# Exercise requirements
Make an exact copy of the records that follow, with each picture omitted.

# Available data
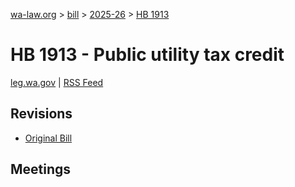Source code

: [wa-law.org](/) > [bill](/bill/) > [2025-26](/bill/2025-26/) > [HB 1913](/bill/2025-26/hb/1913/)

# HB 1913 - Public utility tax credit
[leg.wa.gov](https://app.leg.wa.gov/billsummary?BillNumber=1913&Year=2025&Initiative=false) | [RSS Feed](./rss.xml)

## Revisions
* [Original Bill](1/)

## Meetings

# Written answer
Source code

: [wa-law.org](/) > [bill](/bill/) > [2025-26](/bill/2025-26/) > [HB 1913](/bill/2025-26/hb/1913/)

# HB 1913 - Public utility tax credit
[leg.wa.gov](https://app.leg.wa.gov/billsummary?BillNumber=1913&Year=2025&Initiative=false) | [RSS Feed](./rss.xml)

## Revisions
* [Original Bill](1/)

## Meetings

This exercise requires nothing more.